▶ _Source data_:
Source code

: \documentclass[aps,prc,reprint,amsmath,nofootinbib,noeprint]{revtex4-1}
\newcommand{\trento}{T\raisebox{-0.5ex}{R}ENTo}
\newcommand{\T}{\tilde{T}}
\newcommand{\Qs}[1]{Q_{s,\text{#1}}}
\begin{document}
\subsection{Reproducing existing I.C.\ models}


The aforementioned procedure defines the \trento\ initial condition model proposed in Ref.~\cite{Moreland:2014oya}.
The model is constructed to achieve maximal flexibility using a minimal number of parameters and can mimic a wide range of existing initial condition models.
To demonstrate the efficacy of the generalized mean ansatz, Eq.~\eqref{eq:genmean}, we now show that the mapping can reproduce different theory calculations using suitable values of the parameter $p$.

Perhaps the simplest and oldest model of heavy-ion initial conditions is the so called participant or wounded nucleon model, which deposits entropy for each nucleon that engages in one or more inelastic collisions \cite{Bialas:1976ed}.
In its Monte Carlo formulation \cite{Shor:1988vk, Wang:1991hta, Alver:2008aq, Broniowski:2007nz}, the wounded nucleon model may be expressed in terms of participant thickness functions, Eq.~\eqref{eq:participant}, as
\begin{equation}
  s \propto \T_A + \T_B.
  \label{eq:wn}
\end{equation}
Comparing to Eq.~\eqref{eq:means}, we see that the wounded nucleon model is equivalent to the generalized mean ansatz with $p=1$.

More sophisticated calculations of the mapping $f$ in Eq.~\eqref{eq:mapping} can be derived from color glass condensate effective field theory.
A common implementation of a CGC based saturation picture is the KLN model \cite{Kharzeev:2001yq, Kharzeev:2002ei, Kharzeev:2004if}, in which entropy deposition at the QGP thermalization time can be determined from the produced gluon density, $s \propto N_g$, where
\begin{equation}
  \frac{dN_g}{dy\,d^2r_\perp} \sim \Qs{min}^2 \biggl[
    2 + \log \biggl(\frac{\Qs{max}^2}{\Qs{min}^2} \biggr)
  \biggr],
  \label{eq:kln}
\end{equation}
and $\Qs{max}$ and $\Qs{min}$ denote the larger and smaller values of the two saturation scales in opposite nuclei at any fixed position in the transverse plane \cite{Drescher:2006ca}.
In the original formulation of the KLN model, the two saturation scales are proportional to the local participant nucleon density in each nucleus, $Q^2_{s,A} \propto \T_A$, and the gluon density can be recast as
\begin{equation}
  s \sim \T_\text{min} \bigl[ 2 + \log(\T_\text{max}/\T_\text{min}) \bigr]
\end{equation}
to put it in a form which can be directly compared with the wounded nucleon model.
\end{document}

▶ _What you should do_:
Retype all the material above precisely, with no line left out.

▶ _Result_:
Source code

: \documentclass[aps,prc,reprint,amsmath,nofootinbib,noeprint]{revtex4-1}
\newcommand{\trento}{T\raisebox{-0.5ex}{R}ENTo}
\newcommand{\T}{\tilde{T}}
\newcommand{\Qs}[1]{Q_{s,\text{#1}}}
\begin{document}
\subsection{Reproducing existing I.C.\ models}


The aforementioned procedure defines the \trento\ initial condition model proposed in Ref.~\cite{Moreland:2014oya}.
The model is constructed to achieve maximal flexibility using a minimal number of parameters and can mimic a wide range of existing initial condition models.
To demonstrate the efficacy of the generalized mean ansatz, Eq.~\eqref{eq:genmean}, we now show that the mapping can reproduce different theory calculations using suitable values of the parameter $p$.

Perhaps the simplest and oldest model of heavy-ion initial conditions is the so called participant or wounded nucleon model, which deposits entropy for each nucleon that engages in one or more inelastic collisions \cite{Bialas:1976ed}.
In its Monte Carlo formulation \cite{Shor:1988vk, Wang:1991hta, Alver:2008aq, Broniowski:2007nz}, the wounded nucleon model may be expressed in terms of participant thickness functions, Eq.~\eqref{eq:participant}, as
\begin{equation}
  s \propto \T_A + \T_B.
  \label{eq:wn}
\end{equation}
Comparing to Eq.~\eqref{eq:means}, we see that the wounded nucleon model is equivalent to the generalized mean ansatz with $p=1$.

More sophisticated calculations of the mapping $f$ in Eq.~\eqref{eq:mapping} can be derived from color glass condensate effective field theory.
A common implementation of a CGC based saturation picture is the KLN model \cite{Kharzeev:2001yq, Kharzeev:2002ei, Kharzeev:2004if}, in which entropy deposition at the QGP thermalization time can be determined from the produced gluon density, $s \propto N_g$, where
\begin{equation}
  \frac{dN_g}{dy\,d^2r_\perp} \sim \Qs{min}^2 \biggl[
    2 + \log \biggl(\frac{\Qs{max}^2}{\Qs{min}^2} \biggr)
  \biggr],
  \label{eq:kln}
\end{equation}
and $\Qs{max}$ and $\Qs{min}$ denote the larger and smaller values of the two saturation scales in opposite nuclei at any fixed position in the transverse plane \cite{Drescher:2006ca}.
In the original formulation of the KLN model, the two saturation scales are proportional to the local participant nucleon density in each nucleus, $Q^2_{s,A} \propto \T_A$, and the gluon density can be recast as
\begin{equation}
  s \sim \T_\text{min} \bigl[ 2 + \log(\T_\text{max}/\T_\text{min}) \bigr]
\end{equation}
to put it in a form which can be directly compared with the wounded nucleon model.
\end{document}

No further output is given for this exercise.